For example, consider a Users dataset with one record per user and a Page views dataset with records of each user's page view events. You can use cohorts to select users with 10 or more page views in the last week.

A cohort can involve complex computations if the outcome applies to each record in the target dataset, such as joins with other datasets, filters, and aggregations.

You can use a cohort wherever the catalog is available or in the segments section of any exploration template. It functions like any other dataset column, and its configuration is stored in analytics and accessed through the catalog.

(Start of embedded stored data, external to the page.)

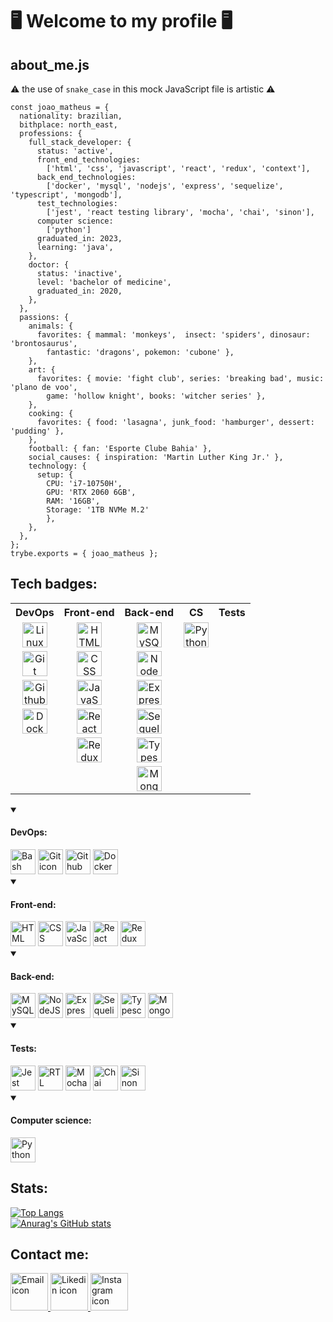 # 🖥️ Welcome to my profile 🖥️
## about_me.js
⚠️ the use of ``` snake_case ```  in this mock JavaScript file is artistic ⚠️
```
const joao_matheus = {
  nationality: brazilian,
  bithplace: north_east,
  professions: {
    full_stack_developer: {
      status: 'active',
      front_end_technologies: 
        ['html', 'css', 'javascript', 'react', 'redux', 'context'],
      back_end_technologies: 
        ['docker', 'mysql', 'nodejs', 'express', 'sequelize', 'typescript', 'mongodb'],
      test_technologies: 
        ['jest', 'react testing library', 'mocha', 'chai', 'sinon'],
      computer science:
        ['python']
      graduated_in: 2023,
      learning: 'java',
    },
    doctor: {
      status: 'inactive',
      level: 'bachelor of medicine',
      graduated_in: 2020,
    },
  }, 
  passions: {
    animals: { 
      favorites: { mammal: 'monkeys',  insect: 'spiders', dinosaur: 'brontosaurus', 
        fantastic: 'dragons', pokemon: 'cubone' }, 
    },
    art: {
      favorites: { movie: 'fight club', series: 'breaking bad', music: 'plano de voo', 
        game: 'hollow knight', books: 'witcher series' },    
    },
    cooking: {
      favorites: { food: 'lasagna', junk_food: 'hamburger', dessert: 'pudding' },
    },
    football: { fan: 'Esporte Clube Bahia' },
    social_causes: { inspiration: 'Martin Luther King Jr.' },
    technology: {
      setup: { 
        CPU: 'i7-10750H',
        GPU: 'RTX 2060 6GB',
        RAM: '16GB',
        Storage: '1TB NVMe M.2'
        },
    },
  },
};
trybe.exports = { joao_matheus };
```
## Tech badges:
<div>

<table>
  <tr>
    <th>DevOps</th>
    <th>Front-end</th>
    <th>Back-end</th>
    <th>CS</th>
    <th>Tests</th>
  </tr>
  <tr>
    <td align="center"><img src="https://cdn.jsdelivr.net/gh/devicons/devicon/icons/linux/linux-original.svg" height=40 alt="Linux icon"/></td>
    <td align="center"><img src="https://cdn.jsdelivr.net/gh/devicons/devicon/icons/html5/html5-original.svg" height=40 alt="HTML icon"/></td>
    <td align="center"><img src="https://cdn.jsdelivr.net/gh/devicons/devicon/icons/mysql/mysql-original.svg" height=40 alt="MySQL icon"/></td>
    <td align="center"><img src="https://cdn.jsdelivr.net/gh/devicons/devicon/icons/python/python-original.svg" height=40 alt="Python icon"/></td>
    <td align="center"></td>
  </tr>
  <tr>
    <td align="center"><img src="https://cdn.jsdelivr.net/gh/devicons/devicon/icons/git/git-original.svg" height=40 alt="Git icon"/></td>
    <td align="center"><img src="https://cdn.jsdelivr.net/gh/devicons/devicon/icons/css3/css3-original.svg" height=40 alt="CSS icon"/></td>
    <td align="center"><img src="https://cdn.jsdelivr.net/gh/devicons/devicon/icons/nodejs/nodejs-original.svg" height=40 alt="NodeJS icon"/></td>
    <td align="center"></td>
    <td align="center"></td>
  </tr>
  <tr>
    <td align="center"><img src="https://cdn.jsdelivr.net/gh/devicons/devicon/icons/github/github-original.svg" height=40 alt="Github icon"/></td>
    <td align="center"><img src="https://cdn.jsdelivr.net/gh/devicons/devicon/icons/javascript/javascript-original.svg" height=40 alt="JavaScript icon"/></td>
    <td align="center"><img src="https://cdn.jsdelivr.net/gh/devicons/devicon/icons/express/express-original.svg" height=40 alt="Express icon"/></td>
    <td align="center"></td>
    <td align="center"></td>
  </tr>
  <tr>
    <td align="center"><img src="https://cdn.jsdelivr.net/gh/devicons/devicon/icons/docker/docker-original.svg" height=40 alt="Docker icon"/></td>
    <td align="center"><img src="https://cdn.jsdelivr.net/gh/devicons/devicon/icons/react/react-original.svg" height=40 alt="React icon"/></td>
    <td align="center"><img src="https://cdn.jsdelivr.net/gh/devicons/devicon/icons/sequelize/sequelize-original.svg" height=40 alt="Sequelize icon"/></td>
    <td align="center"></td>
    <td align="center"></td>
  </tr>
  <tr>
    <td align="center"></td>
    <td align="center"><img src="https://cdn.jsdelivr.net/gh/devicons/devicon/icons/redux/redux-original.svg" height=40 alt="Redux icon"/></td>
    <td align="center"><img src="https://cdn.jsdelivr.net/gh/devicons/devicon/icons/typescript/typescript-original.svg" height=40 alt="Typescript icon"/></td>
    <td align="center"></td>
    <td align="center"></td>
  </tr>
  <tr>
    <td align="center"></td>
    <td align="center"></td>
    <td align="center"><img src="https://cdn.jsdelivr.net/gh/devicons/devicon/icons/mongodb/mongodb-original.svg" height=40 alt="MongoDB icon"/></td>
    <td align="center"></td>
    <td align="center"></td>
  </tr>
</table>
  
<details open>
<summary><h4>DevOps:</h4></summary>
<img src="https://cdn.jsdelivr.net/gh/devicons/devicon/icons/bash/bash-original.svg" height=40 alt="Bash icon"/>
<img src="https://cdn.jsdelivr.net/gh/devicons/devicon/icons/git/git-original.svg" height=40 alt="Git icon"/>
<img src="https://cdn.jsdelivr.net/gh/devicons/devicon/icons/github/github-original.svg" height=40 alt="Github icon"/>
<img src="https://cdn.jsdelivr.net/gh/devicons/devicon/icons/docker/docker-original.svg" height=40 alt="Docker icon"/>
</details>
 
<details open>
<summary><h4>Front-end:</h4></summary>
<img src="https://cdn.jsdelivr.net/gh/devicons/devicon/icons/html5/html5-original.svg" height=40 alt="HTML icon"/>
<img src="https://cdn.jsdelivr.net/gh/devicons/devicon/icons/css3/css3-original.svg" height=40 alt="CSS icon"/>
<img src="https://cdn.jsdelivr.net/gh/devicons/devicon/icons/javascript/javascript-original.svg" height=40 alt="JavaScript icon"/>
<img src="https://cdn.jsdelivr.net/gh/devicons/devicon/icons/react/react-original.svg" height=40 alt="React icon"/>
<img src="https://cdn.jsdelivr.net/gh/devicons/devicon/icons/redux/redux-original.svg" height=40 alt="Redux icon"/>
</details>

<details open>
<summary><h4>Back-end:</h4></summary>
<img src="https://cdn.jsdelivr.net/gh/devicons/devicon/icons/mysql/mysql-original.svg" height=40 alt="MySQL icon"/>
<img src="https://cdn.jsdelivr.net/gh/devicons/devicon/icons/nodejs/nodejs-original.svg" height=40 alt="NodeJS icon"/>
<img src="https://cdn.jsdelivr.net/gh/devicons/devicon/icons/express/express-original.svg" height=40 alt="Express icon"/>
<img src="https://cdn.jsdelivr.net/gh/devicons/devicon/icons/sequelize/sequelize-original.svg" height=40 alt="Sequelize icon"/>
<img src="https://cdn.jsdelivr.net/gh/devicons/devicon/icons/typescript/typescript-original.svg" height=40 alt="Typescript icon"/>
<img src="https://cdn.jsdelivr.net/gh/devicons/devicon/icons/mongodb/mongodb-original.svg" height=40 alt="MongoDB icon"/>
</details>
  
<details open>
<summary><h4>Tests:</h4></summary>
<img src="https://cdn.jsdelivr.net/gh/devicons/devicon/icons/jest/jest-plain.svg" height=40 alt="Jest icon"/>
<img src="https://testing-library.com/img/octopus-64x64.png" height=40 alt="RTL icon"/>
<img src="https://cdn.jsdelivr.net/gh/devicons/devicon/icons/mocha/mocha-plain.svg" height=40 alt="Mocha icon"/>
<img src="https://camo.githubusercontent.com/7ecbd4531436e4f20c1dba52a4fd4ac367cfcc20a2f62cfe7a10f32da306afc6/687474703a2f2f636861696a732e636f6d2f696d672f636861692d6c6f676f2e706e67" height=40 alt="Chai icon"/>
<img src="https://sinonjs.org/assets/images/logo.png" height=40 alt="Sinon icon"/>
</details>

<details open>
<summary><h4>Computer science:</h4></summary>
<img src="https://cdn.jsdelivr.net/gh/devicons/devicon/icons/python/python-original.svg" height=40 alt="Python icon"/>
</details>

</div>

## Stats: 
[![Top Langs](https://github-readme-stats.vercel.app/api/top-langs/?username=joao-matheus-franca&theme=slateorange&layout=compact&card_width=450)](https://github.com/anuraghazra/github-readme-stats)
</br>
[![Anurag's GitHub stats](https://github-readme-stats.vercel.app/api?username=joao-matheus-franca&show_icons=true&count_private=true&theme=slateorange&card_width=450)](https://github.com/anuraghazra/github-readme-stats)

## Contact me:
<a href="mailto:matheussfranca@live.com"> <img src="https://cdn-icons-png.flaticon.com/512/3686/3686989.png" height=60 alt="Email icon"/> </a> 
<a href="https://www.linkedin.com/in/joaomatheussilvafranca/"> <img src="https://cdn-icons-png.flaticon.com/512/145/145807.png" height=60 alt="Likedin icon"/> </a>
<a href="https://www.instagram.com/potato_joao_matheus/?hl=pt-br"> <img src="https://cdn-icons-png.flaticon.com/512/3955/3955024.png" height=60 alt="Instagram icon"/> </a>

A cohort has the following configuration:

  • Dataset – Associate your cohort with one dataset when defining the cohort. Your cohort displays in the catalog just like any other column of that dataset and can be used in any analysis with access to the catalog. You cannot move a cohort from one dataset to another.
  • Name – Ensure the name of your cohort is unique across all columns for that dataset.
  • Definition – Specify the computation for your cohort using the Block Editor.

Create a cohort

Create a saved cohort

  1. Click + and select Cohort.
  2. Select one of the following template options:
      • Behavioral – Determine a cohort of actors based on their attributes or behaviors.
      • Formula – Calculate a cohort of values based on arithmetic and logical operators.
      • Conditional on property – Create a cohort using and/or logic based on dataset properties.
      • Custom – Calculate a cohort of values by composing several blocks.
      • Conditional on Aggregate – Calculate an aggregated quantity per actor to decide inclusion in the cohort.
      • Conditional on intervals engaged – Calculate how many distinct time intervals each actor engaged in some behavior.
  3. (Optional) Click Unnamed Cohort, and enter a name and description.
  4. Select a dataset in the Cohort of field.
  5. Define the computation for your cohort in the block editor.
  6. Click Run to preview the computed values.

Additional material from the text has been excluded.